Doch als Kolbe die Kommandantur anrief, nahm Rittmeister Leonhard von Möllendorf ab, ein Bekannter des Attentäters. Kolbe fragte, was er tun solle, da Oberst Stauffenberg unbedingt die Wolfschanze verlassen wolle. Der ahnungslose Möllendorf erlaubte die Durchfahrt. Um 13.15 Uhr hob die Heinkel He 111 mit Stauffenberg und Haeften an Bord vom Flugfeld ab.

Der Flug nach Berlin dauerte in der Regel um die zwei Stunden, und irgendwo in der Luft muss die Maschine mit Stauffenberg jenem Flugzeug begegnet sein, mit dem SS-Chef Heinrich Himmler seine Ermittler aus Berlin herbeibringen ließ.

Über die Haltung Himmlers zum 20. Juli ist viel gerätselt worden. Ein knappes Jahr vor dem Anschlag hatte er sich mit dem erzkonservativen Finanzpolitiker Popitz getroffen - einem Mann des Widerstands, den die Verschwörer als Reichsfinanzminister in Betracht gezogen hatten. Es ist bekannt, dass Popitz - nach Absprache mit Tresckow - herausfinden wollte, ob der SS-Führer für einen Staatsstreich zu gewinnen war. Merkwürdig ist auch, dass die Gestapo gegen die Verschwörer vor dem 20. Juli kaum ermittelte, obwohl es an Spuren nicht fehlte.

Ließ der Reichsführer-SS Stauffenberg gewähren, weil er hoffte, der Oberst würde Hitler aus dem Weg räumen?

Gedenkstättenleiter Tuchel verweist darauf, dass Himmler den »Führer« über den Gesprächswunsch von Popitz vorab informierte und anbot: »Den Kerl bringe ich um.« Hitler fand, er solle sich Popitz erst einmal anhören. Doch dieser deutete bei dem Treffen seine Intention nur vage an. Wahrscheinlicher ist daher, dass Himmler den Goerdeler-Kreis unterschätzte, und das dürfte auch die Ermittlungsschwächen der Gestapo erklären.

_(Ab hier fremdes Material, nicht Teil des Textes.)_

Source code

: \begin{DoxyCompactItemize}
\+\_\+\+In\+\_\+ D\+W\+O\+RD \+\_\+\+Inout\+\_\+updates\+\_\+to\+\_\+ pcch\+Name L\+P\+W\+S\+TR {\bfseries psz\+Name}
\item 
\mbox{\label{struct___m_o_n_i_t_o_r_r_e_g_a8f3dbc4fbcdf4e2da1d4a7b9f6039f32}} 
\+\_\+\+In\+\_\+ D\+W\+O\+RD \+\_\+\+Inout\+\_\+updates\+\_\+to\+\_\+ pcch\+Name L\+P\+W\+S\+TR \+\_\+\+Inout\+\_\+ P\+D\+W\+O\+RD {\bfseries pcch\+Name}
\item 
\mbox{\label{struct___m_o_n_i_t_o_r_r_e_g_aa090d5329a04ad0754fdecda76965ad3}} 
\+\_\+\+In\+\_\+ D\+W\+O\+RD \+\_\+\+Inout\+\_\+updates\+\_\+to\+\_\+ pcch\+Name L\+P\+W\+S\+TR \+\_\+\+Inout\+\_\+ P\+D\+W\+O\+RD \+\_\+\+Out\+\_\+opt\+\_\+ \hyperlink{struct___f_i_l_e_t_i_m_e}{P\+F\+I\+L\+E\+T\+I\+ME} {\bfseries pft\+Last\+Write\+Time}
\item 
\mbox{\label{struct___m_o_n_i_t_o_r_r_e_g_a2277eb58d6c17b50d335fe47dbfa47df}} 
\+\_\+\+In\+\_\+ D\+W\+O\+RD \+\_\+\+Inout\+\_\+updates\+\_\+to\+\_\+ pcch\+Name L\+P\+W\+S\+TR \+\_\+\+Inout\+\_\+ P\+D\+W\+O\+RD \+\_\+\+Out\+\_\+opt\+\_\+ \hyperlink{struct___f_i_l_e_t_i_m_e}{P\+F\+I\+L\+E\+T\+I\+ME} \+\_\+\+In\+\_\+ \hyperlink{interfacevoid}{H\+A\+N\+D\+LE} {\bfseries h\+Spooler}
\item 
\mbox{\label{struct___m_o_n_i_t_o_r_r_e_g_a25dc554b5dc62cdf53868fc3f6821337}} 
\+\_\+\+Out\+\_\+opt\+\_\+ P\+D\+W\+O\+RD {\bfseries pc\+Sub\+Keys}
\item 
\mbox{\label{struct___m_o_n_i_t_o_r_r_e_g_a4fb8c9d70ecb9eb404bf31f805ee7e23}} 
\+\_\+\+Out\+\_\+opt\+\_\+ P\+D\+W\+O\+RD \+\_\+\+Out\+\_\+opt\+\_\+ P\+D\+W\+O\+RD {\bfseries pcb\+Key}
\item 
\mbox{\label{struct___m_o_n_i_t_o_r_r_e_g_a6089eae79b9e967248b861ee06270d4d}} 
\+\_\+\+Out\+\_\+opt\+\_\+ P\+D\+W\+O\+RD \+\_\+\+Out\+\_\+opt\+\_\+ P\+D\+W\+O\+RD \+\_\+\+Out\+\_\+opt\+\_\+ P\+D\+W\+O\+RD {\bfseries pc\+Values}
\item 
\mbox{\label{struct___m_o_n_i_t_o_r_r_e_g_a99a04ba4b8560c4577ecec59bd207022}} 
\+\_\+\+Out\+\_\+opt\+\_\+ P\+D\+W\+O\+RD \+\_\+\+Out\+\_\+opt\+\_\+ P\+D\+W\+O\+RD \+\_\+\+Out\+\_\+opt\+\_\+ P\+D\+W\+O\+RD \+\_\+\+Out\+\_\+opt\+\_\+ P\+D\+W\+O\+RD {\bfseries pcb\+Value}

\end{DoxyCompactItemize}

Nachdem das Attentat missglückt war, hatten die Verschwörer nur noch eine Chance: Sie mussten die Truppen des Ersatzheeres rasch auf ihre Seite ziehen. Und das hing von zwei Faktoren ab: der Entschlossenheit und Schnelligkeit der Verschwörer und der Haltung der Befehlshaber in den 19 Wehrkreisen.

Fatalerweise erreichten Zweifel am Tod des Diktators den Bendlerblock viel zu früh. Der Mitverschwörer und Chef der Nachrichtentruppen des Heeres, General Erich Fellgiebel - er sollte die Fernsprech- und Schreibverbindungen des Führerhauptquartiers blockieren -, sah Hitler kurz nach der Explosion in einiger Entfernung vorübergehen. Seine Nachricht an den Bendlerblock

- etwas Furchtbares ist passiert: Der Führer lebt - sorgte für Verwirrung.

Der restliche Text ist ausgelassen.